音楽ナタリー Power Push - ラックライフ

目標は「お客さん全員友達化」!? 変わらぬ思い持ちメジャーデビュー

「それジュディマリみたいになるんちゃう?」

──カップリング曲の「ブレイバー」「ストレンジマン」はこれまでの作品にも見られたようなアップテンポなナンバーですね。

このシングル用に作ったわけでなく、今まで作ってきた楽曲の中の2曲ですね。「名前を呼ぶよ」がバラードだったんで、「なめんなよ!」みたいなのもちゃんと入れようと思って。

──パンチのある楽曲を盛り込んだと。

「ブレイバー」はマイナー調の四つ打ちっていう、ラックライフにはあまりないパターンの曲なんですね。「こんなん思い付いたからやろうや」っていろいろやってみて、「ええやん」の延長でできてしまったというか。完成したときは「俺らやればできるやん!」ってテンション上がりましたね。

──歌詞についてはいかがでした?

「めっちゃPONやな」って言われるような内容にまとまりました。僕が歌詞を書くときは、基本ネガティブ発信のポジティブ思考なんです。何か考え込んでて、後半になるにつれてがんばりたいって思いが強くなっていくというか。

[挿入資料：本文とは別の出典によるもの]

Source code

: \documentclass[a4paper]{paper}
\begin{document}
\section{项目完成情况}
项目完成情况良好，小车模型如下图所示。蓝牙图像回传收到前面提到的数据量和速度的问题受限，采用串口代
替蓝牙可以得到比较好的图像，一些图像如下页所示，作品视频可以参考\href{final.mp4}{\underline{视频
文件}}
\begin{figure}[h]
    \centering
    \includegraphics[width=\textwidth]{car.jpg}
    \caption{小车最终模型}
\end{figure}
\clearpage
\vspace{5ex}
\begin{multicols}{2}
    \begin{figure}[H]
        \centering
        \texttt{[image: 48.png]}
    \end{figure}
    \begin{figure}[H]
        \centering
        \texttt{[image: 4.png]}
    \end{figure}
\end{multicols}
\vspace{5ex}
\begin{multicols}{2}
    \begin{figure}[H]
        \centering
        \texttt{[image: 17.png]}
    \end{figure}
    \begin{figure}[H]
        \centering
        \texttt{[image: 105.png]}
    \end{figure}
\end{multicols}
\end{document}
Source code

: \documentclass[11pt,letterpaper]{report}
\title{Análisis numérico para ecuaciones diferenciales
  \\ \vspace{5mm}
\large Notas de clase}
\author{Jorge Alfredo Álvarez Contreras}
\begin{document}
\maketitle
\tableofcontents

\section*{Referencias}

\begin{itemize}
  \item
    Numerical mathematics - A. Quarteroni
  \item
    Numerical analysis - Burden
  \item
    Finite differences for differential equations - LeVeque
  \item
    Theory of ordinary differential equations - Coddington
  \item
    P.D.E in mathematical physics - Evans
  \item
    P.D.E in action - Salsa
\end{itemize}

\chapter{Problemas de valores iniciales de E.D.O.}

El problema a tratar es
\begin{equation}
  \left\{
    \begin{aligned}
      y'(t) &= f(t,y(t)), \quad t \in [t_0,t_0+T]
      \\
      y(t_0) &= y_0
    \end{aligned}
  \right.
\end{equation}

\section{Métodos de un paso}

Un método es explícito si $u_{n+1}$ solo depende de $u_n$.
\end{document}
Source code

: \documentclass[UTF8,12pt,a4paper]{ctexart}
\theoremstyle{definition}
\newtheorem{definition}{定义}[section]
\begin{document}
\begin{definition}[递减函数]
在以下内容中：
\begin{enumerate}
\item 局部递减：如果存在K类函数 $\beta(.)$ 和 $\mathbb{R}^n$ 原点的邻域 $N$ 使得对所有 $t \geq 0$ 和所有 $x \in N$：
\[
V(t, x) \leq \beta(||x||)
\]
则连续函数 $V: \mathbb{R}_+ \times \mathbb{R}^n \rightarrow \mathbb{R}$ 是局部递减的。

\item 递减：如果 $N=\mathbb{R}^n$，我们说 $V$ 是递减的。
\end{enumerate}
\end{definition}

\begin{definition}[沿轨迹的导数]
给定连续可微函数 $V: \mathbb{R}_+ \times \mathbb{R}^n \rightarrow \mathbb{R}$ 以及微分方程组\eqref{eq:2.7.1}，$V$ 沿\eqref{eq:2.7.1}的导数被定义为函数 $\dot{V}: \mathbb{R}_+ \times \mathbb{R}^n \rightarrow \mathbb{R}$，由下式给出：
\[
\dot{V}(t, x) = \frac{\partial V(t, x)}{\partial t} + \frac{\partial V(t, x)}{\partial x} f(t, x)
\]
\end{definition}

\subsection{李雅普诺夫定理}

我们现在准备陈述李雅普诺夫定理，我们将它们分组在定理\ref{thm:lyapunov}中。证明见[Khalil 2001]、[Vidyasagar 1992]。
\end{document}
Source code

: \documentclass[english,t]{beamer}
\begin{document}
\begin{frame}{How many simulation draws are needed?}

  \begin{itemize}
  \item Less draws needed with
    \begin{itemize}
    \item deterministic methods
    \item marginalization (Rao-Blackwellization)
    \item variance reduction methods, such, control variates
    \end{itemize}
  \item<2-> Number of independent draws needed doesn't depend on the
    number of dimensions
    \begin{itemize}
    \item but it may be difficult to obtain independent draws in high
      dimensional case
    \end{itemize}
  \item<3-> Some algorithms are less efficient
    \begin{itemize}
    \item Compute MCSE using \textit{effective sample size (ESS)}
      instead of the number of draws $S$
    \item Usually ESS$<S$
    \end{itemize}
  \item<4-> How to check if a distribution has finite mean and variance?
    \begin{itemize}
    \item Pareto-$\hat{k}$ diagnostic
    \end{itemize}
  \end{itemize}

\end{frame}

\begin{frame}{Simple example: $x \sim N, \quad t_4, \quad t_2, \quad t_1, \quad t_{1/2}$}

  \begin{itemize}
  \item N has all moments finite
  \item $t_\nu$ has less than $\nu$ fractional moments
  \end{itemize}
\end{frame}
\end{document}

──「ストレンジマン」も「誰かと誰かは愛し合うくせに 誰かと誰かは殺し合って」「僕らはそのうち灰になる」とネガティブな歌詞でスタートしますね。

ラックライフ(撮影:河上良)

でも、もともとはおふざけで作った曲だったんです。楽器のセッティングしてるときにギターのイコちゃんがなんとなく弾いたフレーズを聴いたら「それジュディマリ(JUDY AND MARY)みたいになるんちゃう?」って話になって。まあ全然ならなかったんですけど(笑)。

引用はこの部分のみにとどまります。